══ Information given
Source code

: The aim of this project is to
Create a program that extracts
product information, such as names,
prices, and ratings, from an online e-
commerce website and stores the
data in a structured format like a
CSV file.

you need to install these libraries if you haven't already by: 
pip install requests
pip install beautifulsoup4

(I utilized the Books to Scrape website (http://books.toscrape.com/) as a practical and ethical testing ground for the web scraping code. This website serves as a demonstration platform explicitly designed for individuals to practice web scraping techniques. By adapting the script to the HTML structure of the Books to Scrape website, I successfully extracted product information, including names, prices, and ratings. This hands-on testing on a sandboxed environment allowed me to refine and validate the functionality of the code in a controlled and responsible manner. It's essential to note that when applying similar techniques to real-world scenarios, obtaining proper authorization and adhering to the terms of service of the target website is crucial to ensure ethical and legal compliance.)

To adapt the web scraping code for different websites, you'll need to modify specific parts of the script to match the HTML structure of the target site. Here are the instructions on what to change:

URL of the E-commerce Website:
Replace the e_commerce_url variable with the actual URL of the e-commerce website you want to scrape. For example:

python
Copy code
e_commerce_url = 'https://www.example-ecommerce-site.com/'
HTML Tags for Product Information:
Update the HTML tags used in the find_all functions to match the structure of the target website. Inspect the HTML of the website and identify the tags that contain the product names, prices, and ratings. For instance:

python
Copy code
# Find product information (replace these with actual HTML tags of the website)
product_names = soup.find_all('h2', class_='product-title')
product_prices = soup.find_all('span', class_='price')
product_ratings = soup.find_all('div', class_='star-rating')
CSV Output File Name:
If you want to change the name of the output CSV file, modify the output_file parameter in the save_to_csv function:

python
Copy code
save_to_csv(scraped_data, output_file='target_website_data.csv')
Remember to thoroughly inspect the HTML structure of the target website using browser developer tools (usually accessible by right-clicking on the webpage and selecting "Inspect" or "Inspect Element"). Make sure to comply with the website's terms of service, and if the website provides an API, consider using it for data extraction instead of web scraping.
════
══ Information given
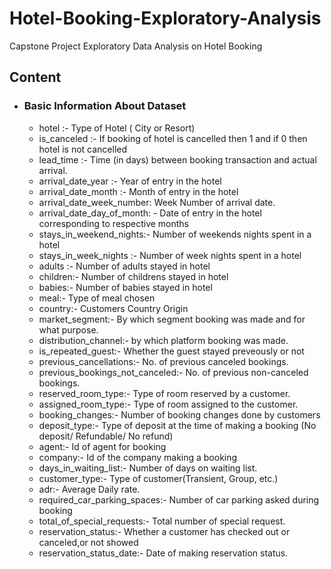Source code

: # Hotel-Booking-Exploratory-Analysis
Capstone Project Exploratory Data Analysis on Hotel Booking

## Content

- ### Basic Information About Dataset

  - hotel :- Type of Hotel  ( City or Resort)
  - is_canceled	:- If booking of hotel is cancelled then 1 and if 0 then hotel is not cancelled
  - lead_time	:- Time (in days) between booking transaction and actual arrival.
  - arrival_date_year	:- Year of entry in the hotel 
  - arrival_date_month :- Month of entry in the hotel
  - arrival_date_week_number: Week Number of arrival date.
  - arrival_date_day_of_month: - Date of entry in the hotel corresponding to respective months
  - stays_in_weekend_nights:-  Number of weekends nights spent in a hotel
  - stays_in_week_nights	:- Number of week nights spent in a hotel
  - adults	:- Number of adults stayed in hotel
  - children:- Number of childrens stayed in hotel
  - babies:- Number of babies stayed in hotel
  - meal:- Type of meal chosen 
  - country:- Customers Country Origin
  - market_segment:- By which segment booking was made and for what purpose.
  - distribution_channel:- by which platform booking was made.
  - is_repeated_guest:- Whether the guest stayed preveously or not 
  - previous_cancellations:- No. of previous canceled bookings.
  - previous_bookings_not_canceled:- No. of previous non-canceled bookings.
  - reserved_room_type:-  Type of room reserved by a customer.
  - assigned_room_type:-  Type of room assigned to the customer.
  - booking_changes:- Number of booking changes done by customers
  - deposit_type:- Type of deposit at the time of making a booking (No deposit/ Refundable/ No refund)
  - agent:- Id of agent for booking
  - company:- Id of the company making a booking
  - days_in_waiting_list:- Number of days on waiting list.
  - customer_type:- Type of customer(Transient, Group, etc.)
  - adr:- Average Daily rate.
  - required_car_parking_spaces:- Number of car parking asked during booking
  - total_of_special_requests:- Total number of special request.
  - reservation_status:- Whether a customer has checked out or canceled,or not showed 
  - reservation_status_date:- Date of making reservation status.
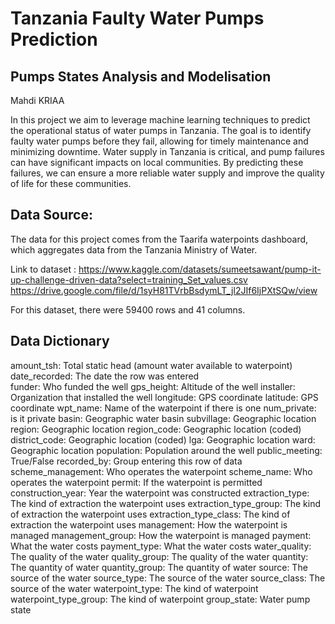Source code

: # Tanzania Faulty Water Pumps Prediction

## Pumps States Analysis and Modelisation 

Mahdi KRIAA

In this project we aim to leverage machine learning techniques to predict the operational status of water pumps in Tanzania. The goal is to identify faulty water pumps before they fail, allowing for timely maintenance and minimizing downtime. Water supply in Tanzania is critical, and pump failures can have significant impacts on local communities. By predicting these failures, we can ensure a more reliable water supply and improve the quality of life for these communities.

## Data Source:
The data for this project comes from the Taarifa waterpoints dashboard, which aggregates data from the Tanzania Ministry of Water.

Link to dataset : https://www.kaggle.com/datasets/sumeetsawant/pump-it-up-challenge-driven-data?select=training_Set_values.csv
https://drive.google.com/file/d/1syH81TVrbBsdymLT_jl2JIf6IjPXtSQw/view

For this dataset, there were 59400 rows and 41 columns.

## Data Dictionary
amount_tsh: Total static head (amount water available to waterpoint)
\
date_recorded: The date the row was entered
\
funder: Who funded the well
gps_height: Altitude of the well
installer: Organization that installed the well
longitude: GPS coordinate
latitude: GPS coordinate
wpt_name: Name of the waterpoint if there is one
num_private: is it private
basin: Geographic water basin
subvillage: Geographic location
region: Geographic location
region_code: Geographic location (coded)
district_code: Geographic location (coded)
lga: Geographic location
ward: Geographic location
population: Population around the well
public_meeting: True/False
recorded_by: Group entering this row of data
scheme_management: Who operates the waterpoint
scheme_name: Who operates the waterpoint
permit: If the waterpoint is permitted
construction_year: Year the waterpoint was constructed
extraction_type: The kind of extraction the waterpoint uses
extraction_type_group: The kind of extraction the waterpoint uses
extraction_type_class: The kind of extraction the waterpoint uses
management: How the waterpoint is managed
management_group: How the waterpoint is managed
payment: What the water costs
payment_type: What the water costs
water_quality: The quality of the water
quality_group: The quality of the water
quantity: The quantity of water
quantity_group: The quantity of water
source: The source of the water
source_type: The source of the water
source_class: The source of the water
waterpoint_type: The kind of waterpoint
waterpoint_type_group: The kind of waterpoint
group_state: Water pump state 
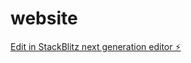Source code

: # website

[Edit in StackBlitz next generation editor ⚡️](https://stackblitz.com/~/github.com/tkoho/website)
════
Give back, unchanged, the run of lines in the listing above that begins at the line containing "- arrival_date_week_number: Week" and ends at the line containing "adults stayed in hotel", both included.

  - arrival_date_week_number: Week Number of arrival date.
  - arrival_date_day_of_month: - Date of entry in the hotel corresponding to respective months
  - stays_in_weekend_nights:-  Number of weekends nights spent in a hotel
  - stays_in_week_nights	:- Number of week nights spent in a hotel
  - adults	:- Number of adults stayed in hotel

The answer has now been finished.